===== EXTRACTED DATA =====

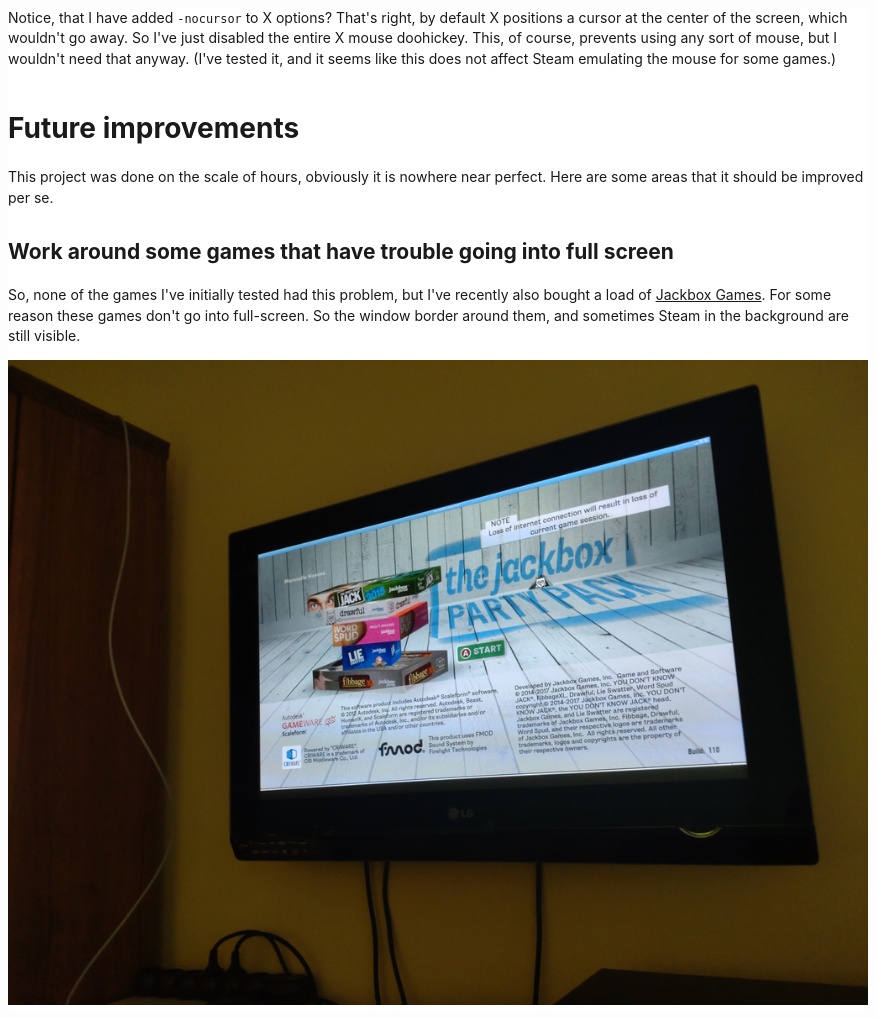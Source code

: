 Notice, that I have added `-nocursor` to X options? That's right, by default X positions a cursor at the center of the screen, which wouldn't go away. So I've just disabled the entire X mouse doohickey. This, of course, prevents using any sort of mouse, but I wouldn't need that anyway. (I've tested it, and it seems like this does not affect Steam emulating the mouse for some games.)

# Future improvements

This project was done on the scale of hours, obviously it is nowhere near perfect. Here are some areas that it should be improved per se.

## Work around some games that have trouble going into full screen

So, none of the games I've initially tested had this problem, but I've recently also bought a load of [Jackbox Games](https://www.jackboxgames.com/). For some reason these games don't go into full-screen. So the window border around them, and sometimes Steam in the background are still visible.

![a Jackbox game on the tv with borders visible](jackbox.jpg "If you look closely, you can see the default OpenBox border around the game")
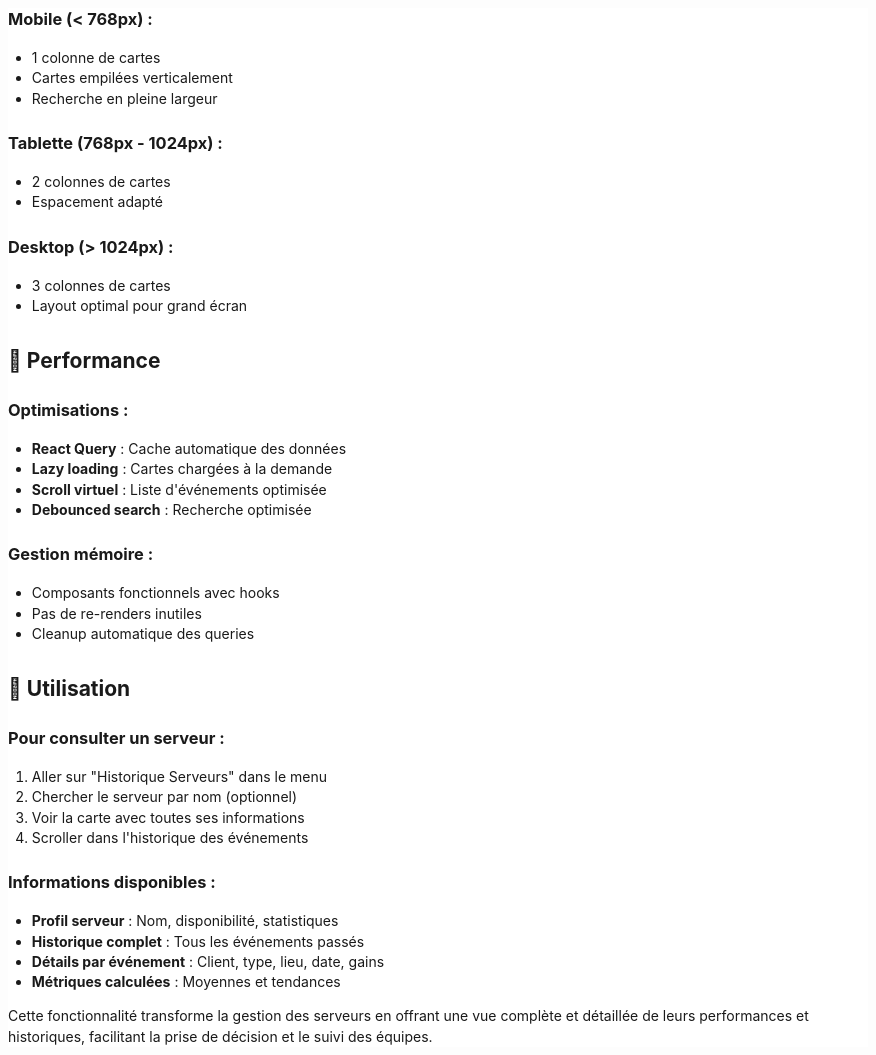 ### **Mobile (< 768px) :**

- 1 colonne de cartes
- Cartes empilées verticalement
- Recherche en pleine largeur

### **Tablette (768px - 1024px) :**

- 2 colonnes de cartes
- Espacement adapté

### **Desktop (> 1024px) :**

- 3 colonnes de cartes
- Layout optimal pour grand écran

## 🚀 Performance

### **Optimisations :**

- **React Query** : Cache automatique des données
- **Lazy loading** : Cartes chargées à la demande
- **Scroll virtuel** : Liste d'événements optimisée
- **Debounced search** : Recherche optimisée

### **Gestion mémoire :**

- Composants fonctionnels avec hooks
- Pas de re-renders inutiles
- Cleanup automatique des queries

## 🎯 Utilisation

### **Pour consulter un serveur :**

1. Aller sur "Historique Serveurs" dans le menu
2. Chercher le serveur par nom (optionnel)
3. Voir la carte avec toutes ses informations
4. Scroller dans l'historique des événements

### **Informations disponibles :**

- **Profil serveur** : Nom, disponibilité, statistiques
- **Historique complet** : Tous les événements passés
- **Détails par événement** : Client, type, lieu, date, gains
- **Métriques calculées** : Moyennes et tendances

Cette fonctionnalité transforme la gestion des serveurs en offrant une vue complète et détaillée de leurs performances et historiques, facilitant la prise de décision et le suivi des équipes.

=====

EXERCISE PROMPT: Please make an exact copy of the lines from the one holding "4. Scroller dans l'historique des événements" through the final line of the records above, nothing more.

OUTPUT FOR THIS EXERCISE:
4. Scroller dans l'historique des événements

### **Informations disponibles :**

- **Profil serveur** : Nom, disponibilité, statistiques
- **Historique complet** : Tous les événements passés
- **Détails par événement** : Client, type, lieu, date, gains
- **Métriques calculées** : Moyennes et tendances

Cette fonctionnalité transforme la gestion des serveurs en offrant une vue complète et détaillée de leurs performances et historiques, facilitant la prise de décision et le suivi des équipes.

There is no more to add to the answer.